%% Polynomials

%% Working with Polynomials
% A polynomial in Matlab is represented by a row vector of coefficients.  The polynomial:
%
% $$x^4-7x^3+11x^2+7x-12$$
%
% is represented in Matlab as:

p = [ 1 -7 11 7 -12 ];

%% Find roots of the polynomial
% The Matlab command "roots" will provide the roots of a polynomials:

roots(p)

%% Define a polynomial by its roots
% We can build up a polynomial based on its roots:

r = [1 -1 4 3]
poly(r)

%% Multiply polynomials
% Polynomial multiplication corresponds to Matrix convolution, and so is done using the “conv” command in Matlab.
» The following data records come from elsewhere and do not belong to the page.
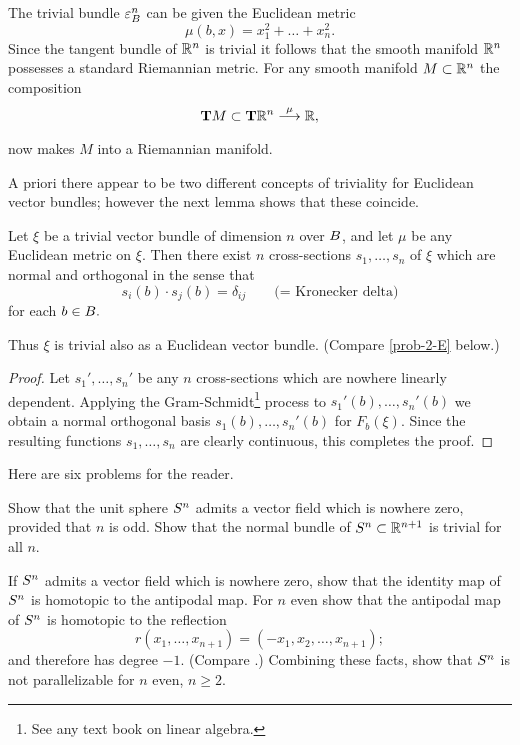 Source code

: \documentclass[../main]{subfiles}
\begin{document}
\begin{example} 
The trivial bundle $\varepsilon^n_{B}$ can be given the Euclidean metric
\[
\mu(b, x)=x_{1}^{2}+\dots+x_{n}^{2}.
\]
Since the tangent bundle of $\mathbb R^n$ is trivial it follows that the smooth manifold $\mathbb R^n$ possesses a standard Riemannian metric. For any smooth manifold $M \subset \mathbb R^n$ the composition
\[
\tangentTS{M} \subset \tangentTS{\bR^n}\varrightarrow{\mu} \bR, 
\]
now makes $M$ into a Riemannian manifold.
\end{example}


A priori there appear to be two different concepts of triviality for Euclidean vector bundles; however the next lemma shows that these coincide.


\begin{lemma}\label{lem:02.04}
Let $\xi$ be a trivial vector bundle of dimension $n$ over ${B}$, and let $\mu$ be any Euclidean metric on $\xi$. Then there exist $n$ cross-sections $s_1, \dots, s_n$ of $\xi$ which are normal and orthogonal in the sense that 
\[
s_i(b)\cdot s_j(b)= \delta_{ij} \qquad \text{(= Kronecker delta)} 
\] %
for each $b\in {B}.$
\end{lemma}


Thus $\xi$ is trivial also as a Euclidean vector bundle. (Compare \ref{prob-2-E} below.)


\begin{proof}
Let $s_1 ', \dots, s_n '$ be any $n$ cross-sections which are nowhere linearly dependent. Applying the Gram-Schmidt\footnote{See any text book on linear algebra.} process to $s_1 '(b), \dots, s_n '(b)$ we obtain a normal orthogonal basis $s_1 (b), \dots, s_n '(b)$ for $F_b(\xi)$. Since the resulting functions $s_1,\dots,s_n$ are clearly continuous, this completes the proof.
\end{proof}


Here are six problems for the reader.


\begin{problem}\label{prob-2-A}
Show that the unit sphere $S^{n}$ admits a vector field which is nowhere zero, provided that $n$ is odd. Show that the normal bundle of $S^{n}\subset\mathbb R^{n+1}$ is trivial for all $n$.
\end{problem}


\begin{problem}\label{prob-2-B}
If $S^{n}$ admits a vector field which is nowhere zero, show that the identity map of $S^{n}$ is homotopic to the antipodal map. For $n$ even show that the antipodal map of $S^{n}$ is homotopic to the reflection 
\[
r(x_1, \dots, x_{n+1}) = (-x_1, x_2 ,\dots, x_{n+1});
\]
and therefore has degree $-1$. (Compare \cite[p.304]{eilenbergsteenrod1952}.) Combining these facts, show that $S^{n}$ is not parallelizable for $n$ even, $n \geq 2$.
\end{problem}
\end{document}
For example, to compute:
%
% $$(x^2-3x+1)(x^5-x^3-1)$$
%
% Enter the Matlab commands:

p1 = [1 -3 1]
p2 = [1 0 -1 0 0 -1]
conv(p1,p2)

%% Polynomial Division
% Polynomial division corresponds to matrix deconvolution and is performed
% with the "deconv" command:
%
% $$(x^5-x^3+1)/(x^2-1)$$

num = [1 0 -1 0 0 1]
dem = [1 0 -1]
deconv(num, dem)

%% Deconv can return both quotient and remainder
[q, r] = deconv(num, dem)

%% Evaluate a polynomial at a point
% The Matlab function "polyval" will evaluate a polynomial at a point.

p
%%
polyval(p, 4)
%%
polyval(p, 5)
%%
polyval(p, [1 2 3 4 5])

%% Plot
x = -2:.1:5;
plot(x, polyval(p,x))

%% Exercises
% 1. Use 'polyder' to compute the derivative of a polynomial
%
% 2. Use 'polyint' to integrate a polynomial
%
% 3. Plot a polynomial and its derivative on the same axis
%
% 4. Find the critical points (i.e. roots of the derivative)
%
% 5. Format plots of the polynomial, its derivative, and/or the critical
% points